There's the way you bid for a contract when you're desperate for any new business, so you don't just underbid, you lowball so hard they wonder when you'll put down the crack pipe while offering the sun, moon, and everything in between and acting with minimal regard for how you'll actually be able to carry out the contract. It's the "meh, we'll figure everything out once we win" method.
Then there's the way you bid when you're a comfortably established player, with a name, a reputation, and the means to carry out the contract. You submit a strong proposal, with an appropriate pricetag, and you let your reputation do the rest. This is how BBD bid on the 1800s, just as Hawker/UTDC bid in the 80's, as well as how CAF and Siemens bid on their respective recent car deals.
Finally, there's the way you bid when you see the RFP and realize either that the game is stacked against you, or that the client has thoroughly unreasonable expectations of you, or usually both.
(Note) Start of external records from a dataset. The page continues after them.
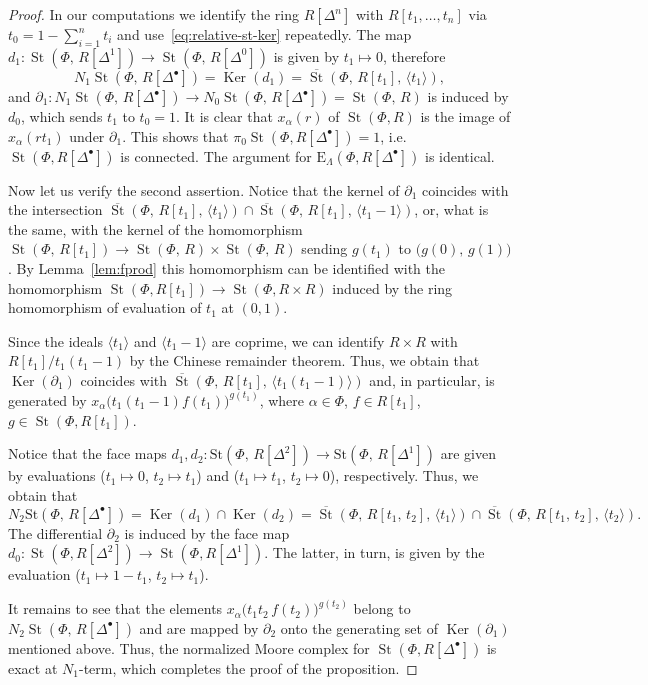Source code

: \documentclass[oneside, 11pt]{amsart}
\numberwithin{equation}{section}
\newcommand{\Ker}{\mathop{\mathrm{Ker}}\nolimits}
\newcommand{\St}{\mathop{\mathrm{St}}\nolimits}
\newcommand{\E}{\mathrm{E}}
\theoremstyle{definition}
\theoremstyle{definition}
\theoremstyle{remark}
\begin{document}
\begin{proof}
In our computations we identify the ring $R[\Delta^n]$ with $R[t_1, \ldots, t_n]$ via $t_0 = 1 - \sum_{i=1}^n t_i$ and use~\eqref{eq:relative-st-ker} repeatedly.
The map $d_1\colon\St(\Phi,\,R[\Delta^1])\rightarrow\St(\Phi,\,R[\Delta^0])$ is given by $t_1\mapsto0$, therefore \[N_1\St(\Phi,\,R[\Delta^\bullet])=\Ker(d_1)=\overline{\St}(\Phi,\,R[t_1],\,\langle t_1\rangle),\]
and $\partial_1\colon N_1\St(\Phi,\,R[\Delta^\bullet])\rightarrow N_0\St(\Phi,\,R[\Delta^\bullet])=\St(\Phi,\,R)$ is induced by $d_0$, which sends $t_1$ to $t_0=1$. 
It is clear that $x_\alpha(r)$ of $\St(\Phi, R)$ is the image of $x_\alpha(rt_1)$ under $\partial_1$.
This shows that $\pi_0\St(\Phi, R[\Delta^\bullet])=1$, i.e. $\St(\Phi, R[\Delta^\bullet])$ is connected. The argument for $\E_\Lambda(\Phi, R[\Delta^\bullet])$ is identical.

Now let us verify the second assertion. Notice that the kernel of $\partial_1$ coincides with the intersection $\overline{\St}(\Phi,\,R[t_1],\,\langle t_1\rangle)\cap\overline{\St}(\Phi,\,R[t_1],\,\langle t_1-1 \rangle )$, or, what is the same, with the kernel of the homomorphism
$\St(\Phi,\,R[t_1])\rightarrow\St(\Phi,\,R)\times\St(\Phi,\,R)$
sending $g(t_1)$ to $\big(g(0),\,g(1)\big)$. By Lemma~\ref{lem:fprod} this homomorphism can be identified with the homomorphism $\St(\Phi, R[t_1]) \to \St(\Phi, R\times R)$ induced by the ring homomorphism of evaluation of $t_1$ at $(0, 1)$.

Since the ideals $\langle t_1 \rangle$ and $\langle t_1-1 \rangle$ are coprime, we can identify $R\times R$ with $R[t_1]/t_1(t_1-1)$ by the Chinese remainder theorem. Thus, we obtain that $\Ker(\partial_1)$ coincides with $\overline{\St}(\Phi,\,R[t_1],\,\langle t_1(t_1-1) \rangle)$ and, in particular, is generated by $x_\alpha\big(t_1(t_1-1)f(t_1)\big)^{g(t_1)}$, where $\alpha \in \Phi$, $f\in R[t_1]$, $g \in \St(\Phi, R[t_1])$.

Notice that the face maps $d_1, d_2\colon\mathrm{St}(\Phi,\,R[\Delta^2])\rightarrow\mathrm{St}(\Phi,\,R[\Delta^1])$ are given by evaluations ($t_1\mapsto0$, $t_2\mapsto t_1$) and ($t_1\mapsto t_1$, $t_2\mapsto0$), respectively. Thus, we obtain that \[N_2\mathrm{St}(\Phi,\,R[\Delta^\bullet])=\Ker(d_1)\cap\Ker(d_2)=\overline{\St}(\Phi,\,R[t_1,\,t_2],\,\langle t_1\rangle )\cap\overline{\St}(\Phi,\,R[t_1,\,t_2],\,\langle t_2\rangle).\]
The differential $\partial_2$ is induced by the face map $d_0 \colon \St(\Phi, R[\Delta^2]) \to \St(\Phi, R[\Delta^1])$. The latter, in turn, is given by the evaluation ($t_1 \mapsto 1-t_1$, $t_2 \mapsto t_1$).

It remains to see that the elements $x_{\alpha}\big(t_1t_2\,f(t_2)\big)^{g(t_2)}$ belong to $N_2\St(\Phi,\,R[\Delta^\bullet])$ and are mapped by $\partial_2$ onto the generating set of $\Ker(\partial_1)$ mentioned above. Thus, the normalized Moore complex for $\St(\Phi, R[\Delta^\bullet])$ is exact at $N_1$-term, which completes the proof of the proposition. \end{proof}
\end{document}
So you highball, and submit a bid that you almost plan to be non-competitive from the get-go, because you don't really want to win, but you don't want to make it look like you don't care either. If, by chance, the client chooses your bid somehow, you've priced your bid to allow for their unreasonable demands so you'll be able to meet the requirements and still make money doing so.
Rotem played the first gameplan, between the Philly factory, the pricing, etc, and we all saw how that played out for SEPTA and the T. CNR played that game so hard that they made even Rotem look like they didn't care about winning, so we can only speculate on how the CNR bid will pan out. Past experience doesn't leave things looking too promising though.
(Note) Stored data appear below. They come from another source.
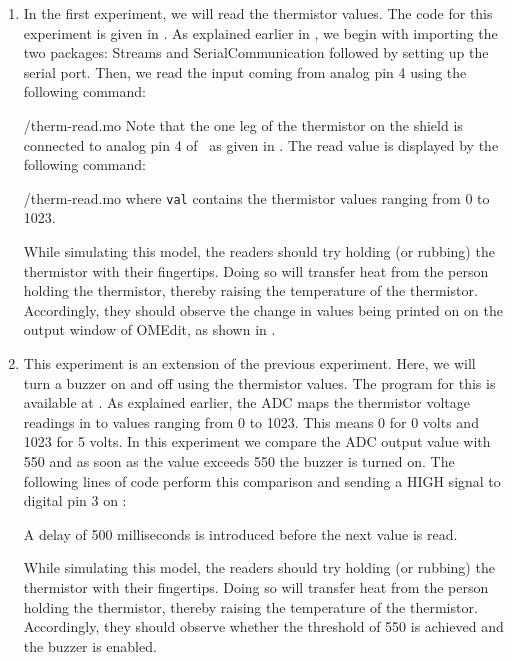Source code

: \begin{enumerate}
  \item In the first experiment, we will read the thermistor values. The code for this experiment is given in
        . As explained earlier in ,
        we begin with importing the two packages: Streams and SerialCommunication followed
        by setting up the serial port. Then, we read the input coming from analog pin 4 using the
        following command:
        
        {\LocTHERMOpenModelicacode/therm-read.mo} Note that the one leg of the thermistor on
        the shield is connected to analog pin 4 of \arduino\,
        as given in . The read value is displayed
        by the following command:
        
        {\LocTHERMOpenModelicacode/therm-read.mo} where {\tt val} contains
        the thermistor values ranging from 0 to 1023.

        While simulating this model,
        the readers should try holding (or rubbing) the thermistor with their fingertips.
        Doing so will transfer heat from the person holding the
        thermistor, thereby raising the temperature of the thermistor.
        Accordingly, they should observe the change in values being printed on on the output window of OMEdit, as shown in .

  \item This experiment is an extension of the previous experiment. Here,
        we will turn a buzzer on and off using the thermistor values.
        The program for this is available at
        .  As explained earlier,
        the ADC maps the thermistor voltage readings in to values
        ranging from 0 to 1023. This means 0 for 0 volts and 1023 for 5
        volts. In this experiment we compare the ADC output value with 550
        and as soon as the value exceeds 550 the buzzer is turned on. The following lines of code perform this
        comparison and sending a {HIGH} signal to digital pin 3 on \arduino:
        
        A delay of 500 milliseconds is introduced
        before the next value is read. 

        While simulating this model, 
        the readers should try holding (or rubbing) the thermistor with their fingertips.
        Doing so will transfer heat from the person holding the
        thermistor, thereby raising the temperature of the thermistor.
        Accordingly, they should observe whether the threshold of 550 is achieved
        and the buzzer is enabled.


\end{enumerate}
But I think that it's also equally important to look at how ALL of the "big 4" of Alstom, BBD, Siemens, and Kawasaki choose to bid on the T's RFP. They all pretty clearly submitted those "tell the client to pound sand without being too overt about it" bids, highballing the state on purpose so that if in the unlikely event that they were chosen, they'd have the extra money to deal with the headaches of the state's bid requirements with new factories, etc.
I think that it's very telling how the key bidders chose to deal with the T's requirements in the way that they did, and it speaks volumes about just how ridiculous Deval's bid requirements were, especially for an order that numbers-wise is a drop in the bucket compared to what WMATA/MTA/CTA/TTC/Montreal all order.